Template-Deployed VMs and the "When Was I Built" Problem

For the past number of years, I have been supporting Linux systems hosted within various virtualization environments. Most of these environments have made used of template-based VM deployment.

In a large, dynamic, enterprise-scale environment, the question often comes up, "when was this host built". In such environments, there may be a number of methods to derive such information - hypervisor management server logs, service-automation engine logs, etc. However, such data can also be somewhat ephemeral due to things as small as log-truncation up through replacement of service-automation and configuration-management tools/fraemeworks.

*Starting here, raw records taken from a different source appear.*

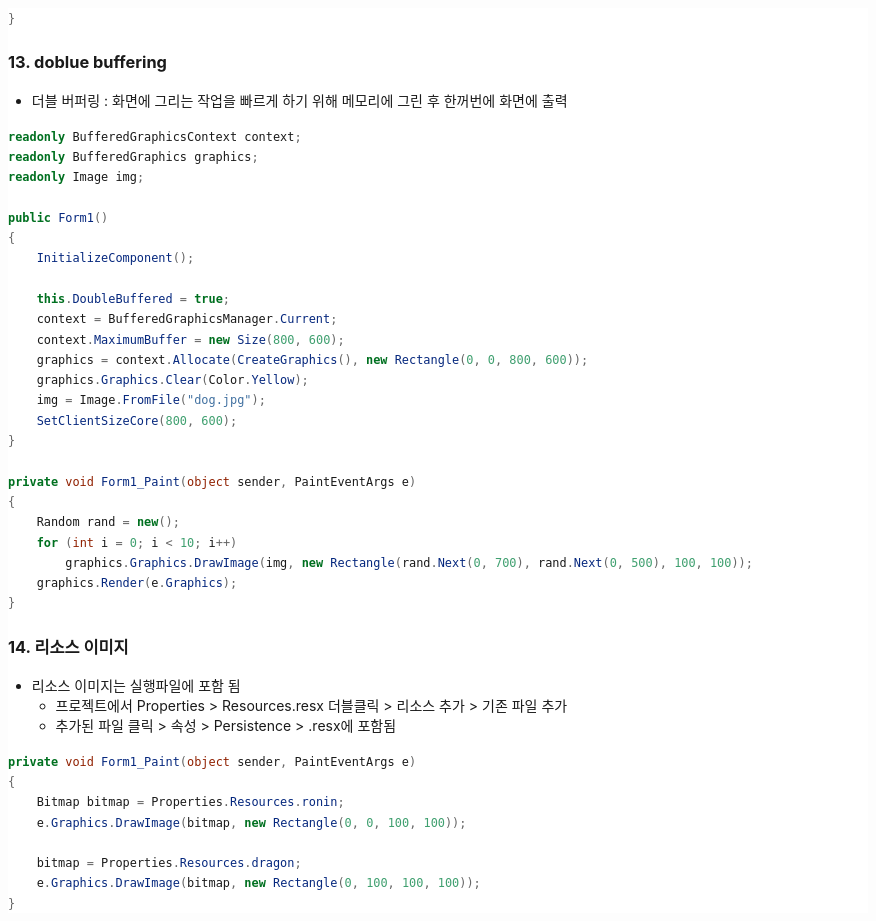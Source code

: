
 ```csharp
}
```

### 13. doblue buffering

- 더블 버퍼링 : 화면에 그리는 작업을 빠르게 하기 위해 메모리에 그린 후 한꺼번에 화면에 출력

```csharp
readonly BufferedGraphicsContext context;
readonly BufferedGraphics graphics;
readonly Image img;

public Form1()
{
    InitializeComponent();

    this.DoubleBuffered = true;
    context = BufferedGraphicsManager.Current;
    context.MaximumBuffer = new Size(800, 600);
    graphics = context.Allocate(CreateGraphics(), new Rectangle(0, 0, 800, 600));
    graphics.Graphics.Clear(Color.Yellow);
    img = Image.FromFile("dog.jpg");
    SetClientSizeCore(800, 600);
}

private void Form1_Paint(object sender, PaintEventArgs e)
{
    Random rand = new();
    for (int i = 0; i < 10; i++)
        graphics.Graphics.DrawImage(img, new Rectangle(rand.Next(0, 700), rand.Next(0, 500), 100, 100));
    graphics.Render(e.Graphics);
}
```

### 14. 리소스 이미지

- 리소스 이미지는 실행파일에 포함 됨
  - 프로젝트에서 Properties > Resources.resx 더블클릭 > 리소스 추가 > 기존 파일 추가
  - 추가된 파일 클릭 > 속성 > Persistence > .resx에 포함됨

```csharp
private void Form1_Paint(object sender, PaintEventArgs e)
{
    Bitmap bitmap = Properties.Resources.ronin;
    e.Graphics.DrawImage(bitmap, new Rectangle(0, 0, 100, 100));
    
    bitmap = Properties.Resources.dragon;
    e.Graphics.DrawImage(bitmap, new Rectangle(0, 100, 100, 100));
}
```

Fortunately, the Enterprise Linux family of Linux distributions (Red Hat, CentOS Scientific Linux, etc.), offers a fairly stable method for determining when a system was first provisioned. Whenever you first build an ELx-based system, one of the files that gets installed - and then never gets updated - is the "basesystem" RPM. So, if you look at the install date for this RPM (and the system time was correctly-set at its installation time), you will have an accurate representation of when the system was built.

That said, it had previously-occurred to me (a while ago, actually) that the “deploy from template” method of building Linux VMs precludes using the rpm database from determining system build time. Unlike with a KickStarted system - where you can always run `rpm -q --qf '%{installtime:date}\n' basesystem` and it will give you the install-date for the system - doing so on a template-built system will mislead you. When deployed from a template, that method returns when the template VM was built, not when the running VM was deployed from that template.

This had been bugging me for several years now. I'd even posed the question of how to solve it on a few forums to no avail (a number of respondents hadn't been aware of the "use basesystem to show my system install-date" trick so hadn't investigated how to solve a problem they didn't know existed). One day, while I was at our engineering lab and was waiting for some other automated tasks to run, I had one of those "I wonder if this will work" moments that allowd me to finally figure out how to “massage” the RPM database so that the basesystem RPM can reflect a newer install date:

# rpm -q --qf '%{installtime:date}\n' basesystem
Tue 12 Jul 2011 11:24:06 AM EDT
# rpm -i --force --justdb basesystem-10.0-4.el6.noarch.rpm
# rpm -q --qf '%{installtime:date}\n' basesystem
Wed 11 Jun 2014 09:21:13 PM EDT

Thus, if you drop something similar to the above into your VM's system prep/cloudinit/etc. scripts, your resultant VM will have its instantiation-date captured and not just its template-build date.